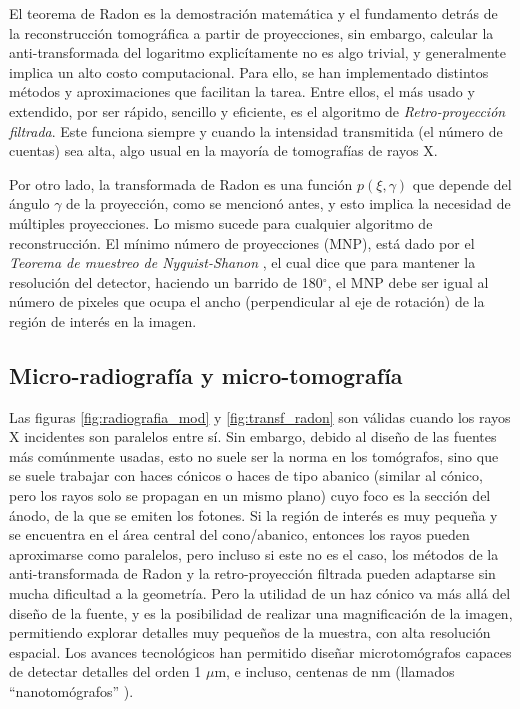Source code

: 

El teorema de Radon es la demostración matemática y el fundamento detrás de la reconstrucción
tomográfica a partir de proyecciones, sin embargo, calcular la anti-trans\-for\-ma\-da
del logaritmo explicítamente no es algo trivial, y generalmente implica un alto
costo computacional. Para ello, se han implementado distintos métodos y aproximaciones
que facilitan la tarea. Entre ellos, el más usado y extendido, por ser rápido,
sencillo y eficiente, es el algoritmo de \textit{Retro-proyección filtrada}. Este
funciona siempre y cuando la intensidad transmitida (el número de cuentas) sea 
alta, algo usual en la mayoría de tomografías de rayos X. \cite{Stock2019}\cite{Als-Nielsen2011}

Por otro lado, la transformada de Radon es una función $p(\xi,\gamma)$ que depende del ángulo
$\gamma$ de la proyección, como se mencionó antes, y esto implica la necesidad de múltiples
proyecciones. Lo mismo sucede para cualquier algoritmo de reconstrucción.
El mínimo número de proyecciones (MNP), está dado por el \textit{Teorema de muestreo
de Nyquist-Shanon} \cite{Nyquist}, el cual dice que para mantener la resolución del detector, haciendo
un barrido de 180$^{\circ}$, el MNP debe ser igual al número de pixeles que ocupa el ancho
(perpendicular al eje de rotación) de la región de interés en la imagen.

\subsection{Micro-radiografía y micro-tomografía}

Las figuras \ref{fig:radiografia_mod} y \ref{fig:transf_radon} son válidas cuando
los rayos X incidentes son paralelos entre sí. Sin embargo, debido al diseño de
las fuentes más comúnmente usadas, esto no suele ser la norma en los tomógrafos, sino que se suele trabajar
con haces cónicos o haces de tipo abanico (similar al cónico, pero los rayos solo
se propagan en un mismo plano) cuyo foco es la sección del ánodo, de la que se emiten los fotones.
Si la región de interés es muy pequeña y se encuentra
en el área central del cono/abanico, entonces los rayos pueden aproximarse como
paralelos, pero incluso si este no es el caso, los métodos de la anti-transformada
de Radon y la retro-proyección filtrada pueden adaptarse sin mucha dificultad a
la geometría. Pero la utilidad de un haz cónico va más allá del diseño de la fuente,
y es la posibilidad de realizar una magnificación de la imagen, permitiendo explorar
detalles muy pequeños de la muestra, con alta resolución espacial. Los avances
tecnológicos han permitido diseñar microtomógrafos capaces de detectar detalles
del orden 1 $\mu$m, e incluso, centenas de nm (llamados ``nanotomógrafos'' \cite{Claro2023}).


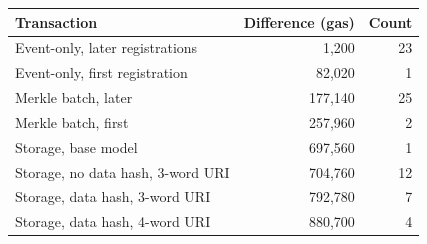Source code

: \begin{tabular}{lrr}
\toprule
Transaction & Difference (gas) & Count \\
\midrule
Event-only, later registrations & 1{,}200 & 23 \\
Event-only, first registration & 82{,}020 & 1 \\
Merkle batch, later & 177{,}140 & 25 \\
Merkle batch, first & 257{,}960 & 2 \\
Storage, base model & 697{,}560 & 1 \\
Storage, no data hash, 3-word URI & 704{,}760 & 12 \\
Storage, data hash, 3-word URI & 792{,}780 & 7 \\
Storage, data hash, 4-word URI & 880{,}700 & 4 \\
\bottomrule
\end{tabular}

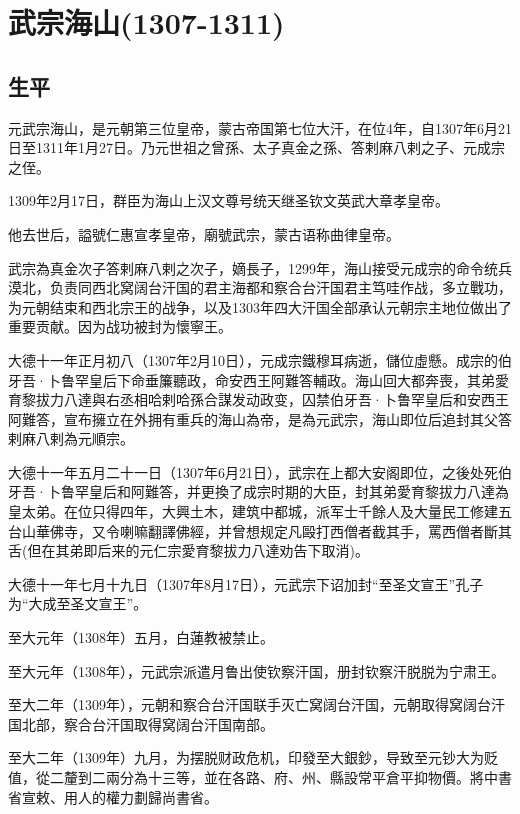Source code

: 
\section{武宗海山\tiny(1307-1311)}

\subsection{生平}

元武宗海山，是元朝第三位皇帝，蒙古帝国第七位大汗，在位4年，自1307年6月21日至1311年1月27日。乃元世祖之曾孫、太子真金之孫、答剌麻八剌之子、元成宗之侄。

1309年2月17日，群臣为海山上汉文尊号统天继圣钦文英武大章孝皇帝。

他去世后，謚號仁惠宣孝皇帝，廟號武宗，蒙古语称曲律皇帝。

武宗為真金次子答剌麻八剌之次子，嫡長子，1299年，海山接受元成宗的命令统兵漠北，负责同西北窝阔台汗国的君主海都和察合台汗国君主笃哇作战，多立戰功，为元朝结束和西北宗王的战争，以及1303年四大汗国全部承认元朝宗主地位做出了重要贡献。因为战功被封为懷寧王。

大德十一年正月初八（1307年2月10日），元成宗鐵穆耳病逝，儲位虛懸。成宗的伯牙吾·卜鲁罕皇后下命垂簾聽政，命安西王阿難答輔政。海山回大都奔喪，其弟愛育黎拔力八達與右丞相哈剌哈孫合謀发动政变，囚禁伯牙吾·卜鲁罕皇后和安西王阿難答，宣布擁立在外拥有重兵的海山為帝，是為元武宗，海山即位后追封其父答剌麻八剌為元順宗。

大德十一年五月二十一日（1307年6月21日），武宗在上都大安阁即位，之後处死伯牙吾·卜鲁罕皇后和阿難答，并更換了成宗时期的大臣，封其弟愛育黎拔力八達為皇太弟。在位只得四年，大興土木，建筑中都城，派军士千餘人及大量民工修建五台山華佛寺，又令喇嘛翻譯佛經，并曾想规定凡毆打西僧者截其手，罵西僧者斷其舌(但在其弟即后来的元仁宗愛育黎拔力八達劝告下取消)。

大德十一年七月十九日（1307年8月17日），元武宗下诏加封“至圣文宣王”孔子为“大成至圣文宣王”。

至大元年（1308年）五月，白蓮教被禁止。

至大元年（1308年），元武宗派遣月鲁出使钦察汗国，册封钦察汗脱脱为宁肃王。

至大二年（1309年），元朝和察合台汗国联手灭亡窝阔台汗国，元朝取得窝阔台汗国北部，察合台汗国取得窝阔台汗国南部。

至大二年（1309年）九月，为摆脱财政危机，印發至大銀鈔，导致至元钞大为贬值，從二釐到二兩分為十三等，並在各路、府、州、縣設常平倉平抑物價。將中書省宣敕、用人的權力劃歸尚書省。

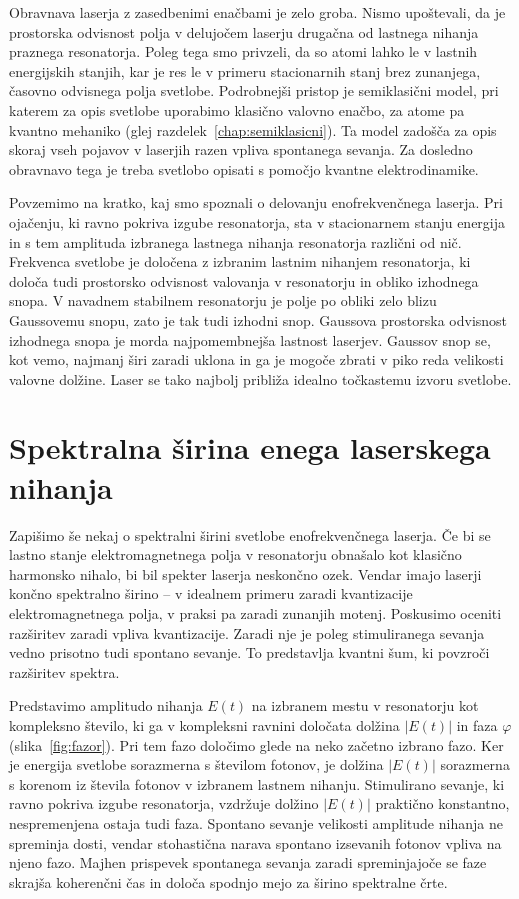 \begin{remark}
Obravnava laserja z zasedbenimi enačbami je zelo groba. Nismo
upoštevali, da je prostorska odvisnost polja v delujočem laserju 
drugačna od lastnega nihanja praznega resonatorja. Poleg tega smo
privzeli, da so atomi lahko le v lastnih energijskih stanjih, kar je res le
v primeru stacionarnih stanj brez zunanjega, časovno odvisnega polja
svetlobe. Podrobnejši pristop je semiklasični model, pri katerem 
za opis svetlobe uporabimo klasično valovno enačbo, za atome
pa kvantno mehaniko (glej razdelek~\ref{chap:semiklasicni}). Ta model
zadošča za opis skoraj vseh pojavov v laserjih razen vpliva spontanega sevanja. 
Za dosledno obravnavo tega je treba svetlobo opisati s pomočjo 
kvantne elektrodinamike.
\end{remark}

Povzemimo na kratko, kaj smo spoznali o delovanju 
enofrekvenčnega laserja. Pri ojačenju, ki ravno pokriva izgube 
resonatorja, sta v stacionarnem stanju energija in s tem amplituda 
izbranega lastnega nihanja resonatorja različni od nič. Frekvenca svetlobe je
določena z izbranim lastnim nihanjem resonatorja, ki določa tudi prostorsko
odvisnost valovanja v resonatorju in obliko izhodnega snopa. V navadnem stabilnem 
resonatorju je polje po obliki zelo blizu Gaussovemu snopu, zato je tak tudi izhodni snop.
Gaussova prostorska odvisnost izhodnega snopa je morda najpomembnejša lastnost
laserjev. Gaussov snop se, kot vemo, najmanj širi zaradi uklona in ga je mogoče
zbrati v piko reda velikosti valovne dolžine. Laser se tako najbolj 
približa idealno točkastemu izvoru svetlobe.

\section{Spektralna širina enega laserskega nihanja}
Zapišimo še nekaj o spektralni širini svetlobe enofrekvenčnega laserja. 
Če bi se lastno stanje 
elektromagnetnega polja v resonatorju obnašalo kot klasično 
harmonsko nihalo, bi bil spekter laserja neskončno ozek. Vendar 
imajo laserji končno spektralno širino -- v idealnem primeru zaradi
kvantizacije elektromagnetnega polja, v praksi pa zaradi zunanjih motenj.
Poskusimo oceniti razširitev zaradi vpliva kvantizacije. Zaradi nje
je poleg stimuliranega sevanja vedno prisotno tudi spontano sevanje. To 
predstavlja kvantni šum, ki povzroči razširitev spektra. 

Predstavimo amplitudo nihanja $E(t)$ na izbranem mestu v resonatorju kot kompleksno 
število, ki ga v kompleksni ravnini določata dolžina $|E(t)|$ in faza
$\varphi$ (slika~\ref{fig:fazor}). 
Pri tem fazo določimo glede na neko začetno izbrano fazo. 
Ker je energija svetlobe sorazmerna s številom fotonov, je dolžina $|E(t)|$
sorazmerna s korenom iz števila fotonov v izbranem lastnem nihanju. 
Stimulirano sevanje, ki ravno pokriva izgube resonatorja, vzdržuje
dolžino $|E(t)|$ praktično konstantno, nespremenjena ostaja 
tudi faza. Spontano sevanje velikosti amplitude nihanja ne spreminja dosti, 
vendar stohastična narava spontano izsevanih fotonov vpliva na njeno fazo.
Majhen prispevek spontanega sevanja zaradi spreminjajoče se faze
skrajša koherenčni čas in določa spodnjo mejo za širino spektralne črte.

==========

Assignment:
Please report every line of the records above that contains the word "energija".

Answer for the task:
resonatorja, sta v stacionarnem stanju energija in s tem amplituda 
Ker je energija svetlobe sorazmerna s številom fotonov, je dolžina $|E(t)|$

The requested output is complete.